Complex numbers an Pythagoras' theorem.

[JDude13]

If
c=\sqrt{a^{2}+b^{2}}
would i be correct in saying
c=|a+ib|
?

 

[gb7nash]

If
c=\sqrt{a^{2}+b^{2}}
would i be correct in saying
c=|a+ib|
?

Well, by definition, |a+ib| = \sqrt{a^{2}+b^{2}}, so if you're talking about the positive squareroot, I don't see why not. Why would you want to do this though?

 

[JDude13]

I dunno. Just crossed my mind.

 

[!^--_--^!]

I dunno. Just crossed my mind.

well mostly depends on what part of number line you are dealing with

and why can't it as well be |b+ia| ?

 

[I like Serena]

It becomes a little bit more interesting if a and b might be imaginary numbers.
The definition does not hold any more then.
However, the equation still holds! :)

 

[chiro]

If
c=\sqrt{a^{2}+b^{2}}
would i be correct in saying
c=|a+ib|
?

If you mean the norm of that object, then yes. If you mean the absolute value, then no. The absolute value only makes sense when scalar quantities are involved. Norms generalize to many different objects (including things like matrices) and typically have some kind of geometric relationship with distance.

 

[I like Serena]

If you mean the norm of that object, then yes. If you mean the absolute value, then no. The absolute value only makes sense when scalar quantities are involved. Norms generalize to many different objects (including things like matrices) and typically have some kind of geometric relationship with distance.

Hmm, that didn't seem quite right.
I've looked it up and here's from wikipedia (absolute value):In mathematics, the absolute value (or modulus) |a| of a real number a is the numerical value of a without regard to its sign. So, for example, the absolute value of 3 is 3, and the absolute value of -3 is also 3.

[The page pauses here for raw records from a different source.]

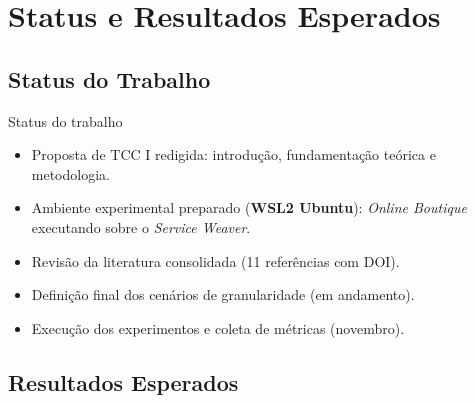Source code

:

\section[Status]{Status e Resultados Esperados}
\label{sec:resultados}

\subsection{Status do Trabalho}
\label{subsec:status}

\begin{frame}{Status do trabalho}
    \begin{itemize}
        \item[$\checkmark$] Proposta de TCC I redigida: introdução, fundamentação teórica e metodologia.
        \item[$\checkmark$] Ambiente experimental preparado (\textbf{WSL2 Ubuntu}): \textit{Online Boutique} executando sobre o \textit{Service Weaver}.
        \item[$\checkmark$] Revisão da literatura consolidada (11 referências com DOI).
        \item[{\textperiodcentered}] Definição final dos cenários de granularidade (em andamento).
        \item[{\textperiodcentered}] Execução dos experimentos e coleta de métricas (novembro).
    \end{itemize}
\end{frame}

\subsection{Resultados Esperados}
\label{subsec:resultados-esperados}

Generalizations of the absolute value for real numbers occur in a wide variety of mathematical settings. For example an absolute value is also defined for the complex numbers, the quaternions, ordered rings, fields and vector spaces. The absolute value is closely related to the notions of magnitude, distance, and norm in various mathematical and physical contexts.So, I'd say that the absolute value of an imaginary number is properly defined as the root given by the OP.

 

[chiro]

Hmm, that didn't seem quite right.
I've looked it up and here's from wikipedia (absolute value):


In mathematics, the absolute value (or modulus) |a| of a real number a is the numerical value of a without regard to its sign. So, for example, the absolute value of 3 is 3, and the absolute value of -3 is also 3.

Generalizations of the absolute value for real numbers occur in a wide variety of mathematical settings. For example an absolute value is also defined for the complex numbers, the quaternions, ordered rings, fields and vector spaces. The absolute value is closely related to the notions of magnitude, distance, and norm in various mathematical and physical contexts.


So, I'd say that the absolute value of an imaginary number is properly defined as the root given by the OP.

Norms have to obey certain properties regardless of the object the norm is applied to. I'm not saying your wrong, but I have never seen a definition of absolute value that has to be obeyed by generic objects in the way that a norm enforces.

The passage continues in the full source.